Welwood's material is well researched. Unfortunately, it is also barely readable. It is not that his writing is terrible. On the contrary, Welwood wrote as one would expect an experienced academic would write on a topic of this magnitude. However, that is where the problem lies. This book is like reading a programming textbook on how to integrate spirituality and psychology. The information is sound, but it is also boring to read.

Some of the best books I have read on psychology and spirituality tend to be less mechanical and more personal. When dealing with these two weighty ideas and how they work together, I think a better way is to err on the side of simplicity. Rather than fill 300 pages with theories and case studies, I think breaking it down to simple teachings would be more effective in showing how psychology and spirituality work together in the whole person.

Despite my criticisms, there is much to learn in these pages, however difficult it may be to find. Welwood did well explaining the difference between the horizontal thinking of Western psychology and the vertical thinking of Eastern Buddhism. Regarding meditation, Welwood explained the importance of regarding mediation as a road to a nondualistic experience rather than simply a selfish journey to the unconscious mind. In fact, Welwood spent a great deal of time talking about transcending dualistic forms of thinking, especially when thinking about divisions between the conditioned and unconditioned mind.
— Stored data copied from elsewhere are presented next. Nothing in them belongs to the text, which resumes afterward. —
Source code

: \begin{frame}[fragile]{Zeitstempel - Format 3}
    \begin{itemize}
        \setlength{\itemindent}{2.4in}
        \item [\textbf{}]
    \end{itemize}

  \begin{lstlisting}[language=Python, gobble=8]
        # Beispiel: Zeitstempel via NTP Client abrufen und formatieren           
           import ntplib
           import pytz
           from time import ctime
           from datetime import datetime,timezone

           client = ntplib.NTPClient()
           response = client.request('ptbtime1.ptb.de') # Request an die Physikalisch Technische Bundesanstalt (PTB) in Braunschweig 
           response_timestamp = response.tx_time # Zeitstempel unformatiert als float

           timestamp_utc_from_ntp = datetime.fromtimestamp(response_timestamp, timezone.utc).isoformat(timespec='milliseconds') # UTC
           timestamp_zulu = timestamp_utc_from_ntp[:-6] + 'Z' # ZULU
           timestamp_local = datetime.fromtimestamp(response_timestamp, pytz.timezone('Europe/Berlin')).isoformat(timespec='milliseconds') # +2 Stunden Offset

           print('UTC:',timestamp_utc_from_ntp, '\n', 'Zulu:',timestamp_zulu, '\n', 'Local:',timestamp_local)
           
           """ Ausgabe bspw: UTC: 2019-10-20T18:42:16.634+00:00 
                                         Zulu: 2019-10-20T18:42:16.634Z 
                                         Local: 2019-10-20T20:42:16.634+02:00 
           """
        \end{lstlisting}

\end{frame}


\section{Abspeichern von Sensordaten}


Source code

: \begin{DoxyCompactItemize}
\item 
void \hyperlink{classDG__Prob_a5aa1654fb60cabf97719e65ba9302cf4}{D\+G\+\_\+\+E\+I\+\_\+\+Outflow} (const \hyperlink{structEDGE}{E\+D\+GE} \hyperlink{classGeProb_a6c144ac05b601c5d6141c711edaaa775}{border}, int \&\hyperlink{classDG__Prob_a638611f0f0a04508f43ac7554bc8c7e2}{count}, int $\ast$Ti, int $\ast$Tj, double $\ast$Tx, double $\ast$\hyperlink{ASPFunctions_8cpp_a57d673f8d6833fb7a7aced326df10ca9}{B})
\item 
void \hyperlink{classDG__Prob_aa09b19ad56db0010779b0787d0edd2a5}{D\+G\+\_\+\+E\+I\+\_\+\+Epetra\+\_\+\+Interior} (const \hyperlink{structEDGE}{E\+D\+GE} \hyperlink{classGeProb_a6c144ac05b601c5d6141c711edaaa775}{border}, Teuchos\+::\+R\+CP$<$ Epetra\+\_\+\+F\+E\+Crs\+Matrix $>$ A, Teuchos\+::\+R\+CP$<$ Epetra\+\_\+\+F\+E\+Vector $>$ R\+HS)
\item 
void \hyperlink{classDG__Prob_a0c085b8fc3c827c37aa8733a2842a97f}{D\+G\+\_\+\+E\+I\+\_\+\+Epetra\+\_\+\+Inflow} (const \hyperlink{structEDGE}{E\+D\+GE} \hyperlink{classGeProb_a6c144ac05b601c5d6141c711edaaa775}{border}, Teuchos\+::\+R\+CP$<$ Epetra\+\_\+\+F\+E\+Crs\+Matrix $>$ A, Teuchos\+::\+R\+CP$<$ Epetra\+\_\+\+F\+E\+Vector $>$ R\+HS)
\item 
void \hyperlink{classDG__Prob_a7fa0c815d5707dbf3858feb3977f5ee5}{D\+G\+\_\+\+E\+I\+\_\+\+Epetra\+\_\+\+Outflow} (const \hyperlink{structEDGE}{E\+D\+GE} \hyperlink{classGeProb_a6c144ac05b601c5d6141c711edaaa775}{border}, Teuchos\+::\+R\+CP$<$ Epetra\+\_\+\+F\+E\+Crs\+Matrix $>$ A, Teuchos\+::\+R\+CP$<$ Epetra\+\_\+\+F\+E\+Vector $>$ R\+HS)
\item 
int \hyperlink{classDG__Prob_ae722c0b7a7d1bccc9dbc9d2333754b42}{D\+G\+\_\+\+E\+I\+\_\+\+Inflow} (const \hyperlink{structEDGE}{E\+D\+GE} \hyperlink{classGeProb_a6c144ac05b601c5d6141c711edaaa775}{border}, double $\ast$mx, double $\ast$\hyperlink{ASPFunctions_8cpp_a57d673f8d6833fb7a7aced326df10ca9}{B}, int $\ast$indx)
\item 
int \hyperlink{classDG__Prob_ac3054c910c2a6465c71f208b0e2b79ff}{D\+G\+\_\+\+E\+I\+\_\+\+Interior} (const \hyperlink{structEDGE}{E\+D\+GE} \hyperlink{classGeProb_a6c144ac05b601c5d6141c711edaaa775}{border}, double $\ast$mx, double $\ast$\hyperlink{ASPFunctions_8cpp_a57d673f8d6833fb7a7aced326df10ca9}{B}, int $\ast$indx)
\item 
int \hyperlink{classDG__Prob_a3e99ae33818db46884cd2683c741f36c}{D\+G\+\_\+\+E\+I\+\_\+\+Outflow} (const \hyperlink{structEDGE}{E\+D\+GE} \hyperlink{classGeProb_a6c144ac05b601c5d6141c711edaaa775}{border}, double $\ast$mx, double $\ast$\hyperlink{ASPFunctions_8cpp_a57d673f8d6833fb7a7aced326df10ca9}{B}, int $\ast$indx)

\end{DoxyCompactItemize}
Here is an interesting passage in this book about emptiness:

A sudden clap of thunder is awesome not just because of the sound, but because of the silence it has interrupted, as [William] James points out: “Into the awareness of the thunder itself the awareness of the previous silence creeps and continues; for what we hear when the thunder crashes is not thunder pure, but thunder-breaking-upon-silence-and-contrasting-with-it?. The feeling of the thunder is also a feeling of the silence just as gone.” (52)

Journeying into this emptiness will help us experience the awakening Welwood wrote about in this book. Meditation offers us a method to walk into the emptiness and into a unification of our total life.